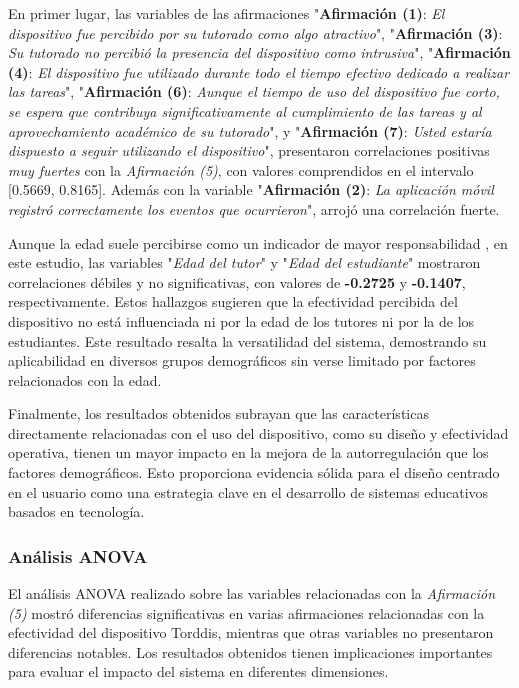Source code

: \documentclass[a4paper,fleqn]{cas-sc}
\begin{document}
				En primer lugar, las variables de las afirmaciones "\textbf{Afirmación (1)}: \textit{El dispositivo fue percibido por su tutorado como algo atractivo}", "\textbf{Afirmación (3)}: \textit{Su tutorado no percibió la presencia del dispositivo como intrusiva}", "\textbf{Afirmación (4)}: \textit{El dispositivo fue utilizado durante todo el tiempo efectivo dedicado a realizar las tareas}", "\textbf{Afirmación (6)}: \textit{Aunque el tiempo de uso del dispositivo fue corto, se espera que contribuya significativamente al cumplimiento de las tareas y al aprovechamiento académico de su tutorado}", y "\textbf{Afirmación (7)}: \textit{Usted estaría dispuesto a seguir utilizando el dispositivo}", presentaron correlaciones positivas \textit{muy fuertes} con la \textit{Afirmación (5)}, con valores comprendidos en el intervalo [0.5669, 0.8165]. Además con la variable "\textbf{Afirmación (2)}: \textit{La aplicación móvil registró correctamente los eventos que ocurrieron}", arrojó una correlación fuerte.
				
				Aunque la edad suele percibirse como un indicador de mayor responsabilidad \citep{Moss2018Why}, en este estudio, las variables "\textit{Edad del tutor}" y "\textit{Edad del estudiante}" mostraron correlaciones débiles y no significativas, con valores de \textbf{-0.2725} y \textbf{-0.1407}, respectivamente. Estos hallazgos sugieren que la efectividad percibida del dispositivo no está influenciada ni por la edad de los tutores ni por la de los estudiantes. Este resultado resalta la versatilidad del sistema, demostrando su aplicabilidad en diversos grupos demográficos sin verse limitado por factores relacionados con la edad.
				
				Finalmente, los resultados obtenidos subrayan que las características directamente relacionadas con el uso del dispositivo, como su diseño y efectividad operativa, tienen un mayor impacto en la mejora de la autorregulación que los factores demográficos. Esto proporciona evidencia sólida para el diseño centrado en el usuario como una estrategia clave en el desarrollo de sistemas educativos basados en tecnología.
			
			\subsubsection{Análisis ANOVA}
				El análisis ANOVA realizado sobre las variables relacionadas con la \textit{Afirmación (5)} mostró diferencias significativas en varias afirmaciones relacionadas con la efectividad del dispositivo Torddis, mientras que otras variables no presentaron diferencias notables. Los resultados obtenidos tienen implicaciones importantes para evaluar el impacto del sistema en diferentes dimensiones.
				
\end{document}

═══

Task requirements:
The copy you give must repeat each record character for character, but it must not include the pictures.

Solution for this exercise:
Source code

: \documentclass[a4paper,fleqn]{cas-sc}
\begin{document}
				En primer lugar, las variables de las afirmaciones "\textbf{Afirmación (1)}: \textit{El dispositivo fue percibido por su tutorado como algo atractivo}", "\textbf{Afirmación (3)}: \textit{Su tutorado no percibió la presencia del dispositivo como intrusiva}", "\textbf{Afirmación (4)}: \textit{El dispositivo fue utilizado durante todo el tiempo efectivo dedicado a realizar las tareas}", "\textbf{Afirmación (6)}: \textit{Aunque el tiempo de uso del dispositivo fue corto, se espera que contribuya significativamente al cumplimiento de las tareas y al aprovechamiento académico de su tutorado}", y "\textbf{Afirmación (7)}: \textit{Usted estaría dispuesto a seguir utilizando el dispositivo}", presentaron correlaciones positivas \textit{muy fuertes} con la \textit{Afirmación (5)}, con valores comprendidos en el intervalo [0.5669, 0.8165]. Además con la variable "\textbf{Afirmación (2)}: \textit{La aplicación móvil registró correctamente los eventos que ocurrieron}", arrojó una correlación fuerte.
				
				Aunque la edad suele percibirse como un indicador de mayor responsabilidad \citep{Moss2018Why}, en este estudio, las variables "\textit{Edad del tutor}" y "\textit{Edad del estudiante}" mostraron correlaciones débiles y no significativas, con valores de \textbf{-0.2725} y \textbf{-0.1407}, respectivamente. Estos hallazgos sugieren que la efectividad percibida del dispositivo no está influenciada ni por la edad de los tutores ni por la de los estudiantes. Este resultado resalta la versatilidad del sistema, demostrando su aplicabilidad en diversos grupos demográficos sin verse limitado por factores relacionados con la edad.
				
				Finalmente, los resultados obtenidos subrayan que las características directamente relacionadas con el uso del dispositivo, como su diseño y efectividad operativa, tienen un mayor impacto en la mejora de la autorregulación que los factores demográficos. Esto proporciona evidencia sólida para el diseño centrado en el usuario como una estrategia clave en el desarrollo de sistemas educativos basados en tecnología.
			
			\subsubsection{Análisis ANOVA}
				El análisis ANOVA realizado sobre las variables relacionadas con la \textit{Afirmación (5)} mostró diferencias significativas en varias afirmaciones relacionadas con la efectividad del dispositivo Torddis, mientras que otras variables no presentaron diferencias notables. Los resultados obtenidos tienen implicaciones importantes para evaluar el impacto del sistema en diferentes dimensiones.
				
\end{document}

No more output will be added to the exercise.